Since our year-ago investment essay A Case for Caution, several of the concerns expressed then are causing alarm today: rising interest rates, trade and federal deficits, debt levels, commodity costs, and equity prices relative to underlying value, but falling dividend yields (in relation to stock prices) as well as US dollar worth, compared to other major currencies.
The US market dividend now averages only about 1.7%, far below its historical level since 1928 of around 4%. The argument had been that companies can make better use of the dividend than to pay it to shareholders. The reverse turns out usually to have been true. Companies not currently in financial distress that nonetheless pay little or no dividend have often squandered the extra funds on huge pay packages for executives or on expensive empire-building purchases of other companies, though the combinations often add little to shareholders' profits.

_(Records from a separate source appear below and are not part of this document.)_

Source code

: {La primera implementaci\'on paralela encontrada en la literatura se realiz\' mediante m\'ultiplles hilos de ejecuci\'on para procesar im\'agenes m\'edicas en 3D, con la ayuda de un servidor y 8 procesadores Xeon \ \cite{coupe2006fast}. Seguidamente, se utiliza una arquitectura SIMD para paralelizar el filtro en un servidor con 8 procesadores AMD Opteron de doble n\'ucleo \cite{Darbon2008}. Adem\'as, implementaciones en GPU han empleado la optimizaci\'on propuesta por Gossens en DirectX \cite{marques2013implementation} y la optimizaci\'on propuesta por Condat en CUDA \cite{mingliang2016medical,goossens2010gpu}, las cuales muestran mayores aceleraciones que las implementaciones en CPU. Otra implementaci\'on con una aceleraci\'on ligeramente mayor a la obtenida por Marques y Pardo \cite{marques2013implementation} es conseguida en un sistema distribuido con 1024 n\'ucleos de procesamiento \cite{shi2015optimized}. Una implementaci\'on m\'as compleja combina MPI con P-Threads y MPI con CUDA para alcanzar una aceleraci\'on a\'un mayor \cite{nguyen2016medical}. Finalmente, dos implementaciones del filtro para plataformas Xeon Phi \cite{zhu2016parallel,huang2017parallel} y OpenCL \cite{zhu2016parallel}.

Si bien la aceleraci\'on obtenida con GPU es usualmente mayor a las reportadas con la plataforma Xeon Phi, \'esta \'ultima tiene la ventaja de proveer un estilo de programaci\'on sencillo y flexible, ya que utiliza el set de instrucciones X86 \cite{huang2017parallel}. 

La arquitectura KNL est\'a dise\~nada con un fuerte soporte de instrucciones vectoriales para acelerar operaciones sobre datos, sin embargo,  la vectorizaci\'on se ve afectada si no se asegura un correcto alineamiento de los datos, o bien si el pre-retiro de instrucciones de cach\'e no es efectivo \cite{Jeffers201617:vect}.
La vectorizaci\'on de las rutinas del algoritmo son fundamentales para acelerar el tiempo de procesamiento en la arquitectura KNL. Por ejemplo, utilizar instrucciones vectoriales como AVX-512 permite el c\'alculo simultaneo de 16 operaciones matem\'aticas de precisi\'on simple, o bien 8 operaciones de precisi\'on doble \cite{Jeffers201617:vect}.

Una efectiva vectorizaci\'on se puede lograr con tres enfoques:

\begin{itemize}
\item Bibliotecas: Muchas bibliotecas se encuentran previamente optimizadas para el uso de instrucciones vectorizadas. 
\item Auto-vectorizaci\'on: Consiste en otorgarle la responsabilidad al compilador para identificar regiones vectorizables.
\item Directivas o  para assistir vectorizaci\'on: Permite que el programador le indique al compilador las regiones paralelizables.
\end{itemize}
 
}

The dollar has now fallen about 50% compared with the Euro in just the last three years. Such trends are unsustainable. Bond, stock, and real estate prices are all vulnerable.
The warnings of such eminent investors as John Templeton and Warren Buffett are at least as relevant now as in December, 2003.
The "Value Line Investment Survey" has tended to be optimistic by about 50-60% in its 3-5 year projections for stock appreciation. Recently it has suggested an average 3-5 year share price rise of only about 35%. Subtracting their historical excess expectations, a more reasonable forecast for the average stock might be a 10-20% loss over the next 3-5 years.